- **TASK BRIEF**: Apart from the pictures, output all of the records exactly.

--- DATA SHOWN Enclosed Below ---

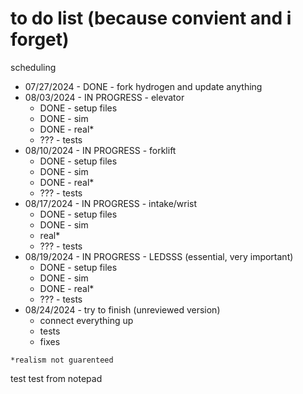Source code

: # to do list (because convient and i forget)

scheduling

- 07/27/2024 - DONE - fork hydrogen and update anything
- 08/03/2024 - IN PROGRESS - elevator
    - DONE - setup files
    - DONE - sim
    - DONE - real*
    - ??? - tests
- 08/10/2024 - IN PROGRESS - forklift
    - DONE - setup files
    - DONE - sim
    - DONE - real*
    - ??? - tests
- 08/17/2024 - IN PROGRESS - intake/wrist
    - DONE - setup files
    - DONE - sim
    - real*
    - ??? - tests
- 08/19/2024 - IN PROGRESS - LEDSSS (essential, very important)
    - DONE - setup files
    - DONE - sim
    - DONE - real*
    - ??? - tests
- 08/24/2024 - try to finish (unreviewed version)
    - connect everything up
    - tests
    - fixes

`*realism not guarenteed`

test test from notepad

--- End of Enclosed DATA SHOWN ---

- **YOUR SOLUTION**:
Source code

: # to do list (because convient and i forget)

scheduling

- 07/27/2024 - DONE - fork hydrogen and update anything
- 08/03/2024 - IN PROGRESS - elevator
    - DONE - setup files
    - DONE - sim
    - DONE - real*
    - ??? - tests
- 08/10/2024 - IN PROGRESS - forklift
    - DONE - setup files
    - DONE - sim
    - DONE - real*
    - ??? - tests
- 08/17/2024 - IN PROGRESS - intake/wrist
    - DONE - setup files
    - DONE - sim
    - real*
    - ??? - tests
- 08/19/2024 - IN PROGRESS - LEDSSS (essential, very important)
    - DONE - setup files
    - DONE - sim
    - DONE - real*
    - ??? - tests
- 08/24/2024 - try to finish (unreviewed version)
    - connect everything up
    - tests
    - fixes

`*realism not guarenteed`

test test from notepad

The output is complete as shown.